Vecchiato: «Giusto disciplinare ma non bloccare la produzione»

La nuova legge? Bene, ma il tetto sulla produzione è un controsenso. Parola di Sandro Vecchiato, patron, con il fratello Michele, del Birrificio Antoniano. Le loro birre, ancor prima di assaggiarle,...

La nuova legge? Bene, ma il tetto sulla produzione è un controsenso. Parola di Sandro Vecchiato, patron, con il fratello Michele, del Birrificio Antoniano. Le loro birre, ancor prima di assaggiarle, parlano della nostra città: di Padova portano i nomi (c’è la Portello, la Eremitani, l’Altinate) e le immagini, che di etichetta in etichetta ritraggono i luoghi simbolo della padovanità.

Il loro terreno di produzione, 120 ettari, va dalla zona di Torreglia a quella di Scorzè, passando per Rubano. E recentemente, oltre all’orzo, hanno cominciato a coltivare in proprio anche il luppolo, cosa rara dalle nostre parti.

«Siamo i primi dal 1860» racconta Sandro Vecchiato «perché coltivare il luppolo è un altro mestiere, un’attività sopra l’attività. In più, in Italia, abbiamo sempre avuto un sistema bloccato da cinque birrifici nazionali che avevano l’approvvigionamento in altre zone. Il luppolo nostrano era un prodotto senza mercato, perché mancava la domanda». L’Antoniana, però, è una birra artigianale al 100%: fatta non solo con prodotti locali, ma anche a coltivazione diretta. E del tetto sulla produzione, che vorrebbero sia la legge nazionale sia la proposta regionale, l’azienda non sa che farsene.

«È riduttivo pensare che un limite alla capacità produttiva sia garanzia di qualità. La nostra arte sta nel fare una birra buona, poca o tanta che cosa cambia? È vero invece che l’artigianato ha un valore, ed è giusto proteggerlo ed incentivarlo disciplinandone la modalità di produzione. Non certo la quantità».

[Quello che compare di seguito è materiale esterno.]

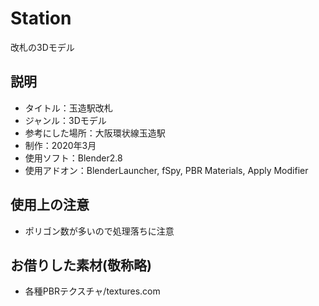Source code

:# Station
改札の3Dモデル

## 説明

- タイトル：玉造駅改札
- ジャンル：3Dモデル
- 参考にした場所：大阪環状線玉造駅
- 制作：2020年3月
- 使用ソフト：Blender2.8
- 使用アドオン：BlenderLauncher, fSpy, PBR Materials, Apply Modifier

## 使用上の注意

- ポリゴン数が多いので処理落ちに注意

## お借りした素材(敬称略)

- 各種PBRテクスチャ/textures.com
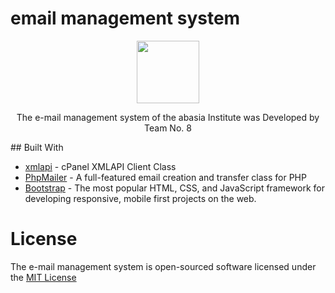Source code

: # email management system 

<p align="center">
  <img src="https://github.com/devmohamedamr/email-system/blob/master/Public/images/8888.png" width="100"/>
</p>
<p>
<center>The e-mail management system of the abasia Institute was Developed by Team No. 8 </center>
</p>
## Built With


* [xmlapi](https://github.com/CpanelInc/xmlapi-php) - cPanel XMLAPI Client Class
* [PhpMailer](https://github.com/PHPMailer/PHPMailer) - A full-featured email creation and transfer class for PHP
* [Bootstrap](https://github.com/twbs/bootstrap) - The most popular HTML, CSS, and JavaScript framework for developing responsive, mobile first projects on the web. 


# License 
The e-mail management system is open-sourced software licensed under the [MIT License](https://opensource.org/licenses/MIT)


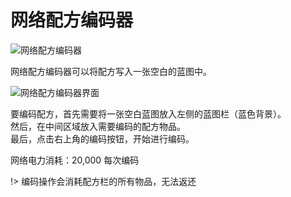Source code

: # 网络配方编码器

![网络配方编码器](https://gzassets.cn/minecraft/plugin/slimefun/wiki/addons/images/networks/network-encoder.png ':size=25%')

网络配方编码器可以将配方写入一张空白的蓝图中。

![网络配方编码器界面](https://gzassets.cn/minecraft/plugin/slimefun/wiki/addons/images/networks/network-encoder-gui.png ':size=25%')

要编码配方，首先需要将一张空白蓝图放入左侧的蓝图栏（蓝色背景）。  
然后，在中间区域放入需要编码的配方物品。  
最后，点击右上角的编码按钮，开始进行编码。

网络电力消耗：20,000 每次编码

!> 编码操作会消耗配方栏的所有物品，无法返还
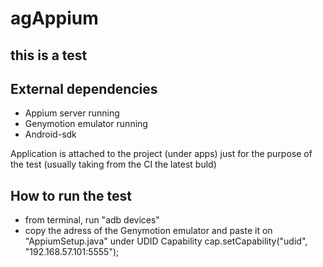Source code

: # agAppium
## this is a test 

## External dependencies 
  * Appium server running 
  * Genymotion emulator running  
  * Android-sdk

Application is attached to the project (under apps) just for the purpose of the test (usually taking from the CI the latest buld) 

## How to run the test 
* from terminal, run "adb devices" 
* copy the adress of the Genymotion emulator and paste it on "AppiumSetup.java" under UDID Capability 
cap.setCapability("udid", "192.168.57.101:5555");

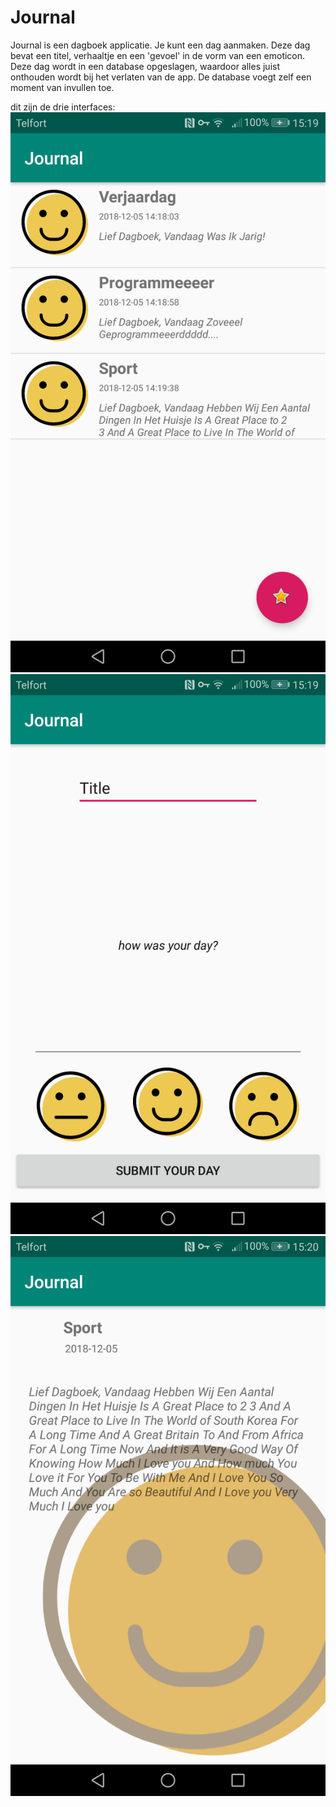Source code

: # Journal


Journal is een dagboek applicatie. Je kunt een dag aanmaken. Deze dag bevat een titel, verhaaltje en een 'gevoel' in de vorm van een emoticon. Deze dag wordt in een database opgeslagen, waardoor alles juist onthouden wordt bij het verlaten van de app. De database voegt zelf een moment van invullen toe. 



dit zijn de drie interfaces:
![alt text](https://github.com/Quint-Langeveld/Journal/blob/master/doc/Screenshot_20181205-151953.png)
![alt text](https://github.com/Quint-Langeveld/Journal/blob/master/doc/Screenshot_20181205-151958.png)
![alt text](https://github.com/Quint-Langeveld/Journal/blob/master/doc/Screenshot_20181205-152004.png)
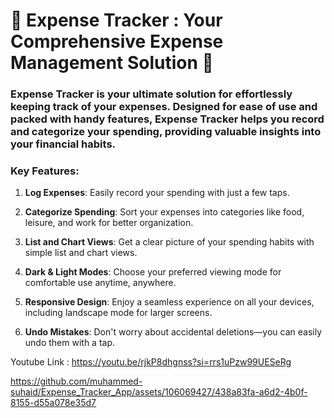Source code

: # 💼 Expense Tracker : Your Comprehensive Expense Management Solution 💼


### Expense Tracker is your ultimate solution for effortlessly keeping track of your expenses. Designed for ease of use and packed with handy features, Expense Tracker helps you record and categorize your spending, providing valuable insights into your financial habits.

### Key Features:

1. **Log Expenses**: Easily record your spending with just a few taps.

2. **Categorize Spending**: Sort your expenses into categories like food, leisure, and work for better organization.
 
3. **List and Chart Views**: Get a clear picture of your spending habits with simple list and chart views.
 
4.  **Dark & Light Modes**: Choose your preferred viewing mode for comfortable use anytime, anywhere.
 
5. **Responsive Design**: Enjoy a seamless experience on all your devices, including landscape mode for larger screens.
 
6. **Undo Mistakes**: Don't worry about accidental deletions—you can easily undo them with a tap.
 

Youtube Link : https://youtu.be/rjkP8dhgnss?si=rrs1uPzw99UESeRg

https://github.com/muhammed-suhaid/Expense_Tracker_App/assets/106069427/438a83fa-a6d2-4b0f-8155-d55a078e35d7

Per l’imprenditore, «la produzione industriale mira solo a massimizzare profitto, indipendentemente da come si produce: che si faccia birra o nastro da pacchi è uguale. La produzione artigianale è fatta con arte e cultura, presenza e dedizione quotidiana. Ma un imprenditore lavora per vedere crescere la sua azienda: se gli togliamo il sogno di poter diventare grande, gli togliamo la grinta necessaria per andare avanti. Se la mia impresa crescere, allora posso cambiare lavoro». (s.q.)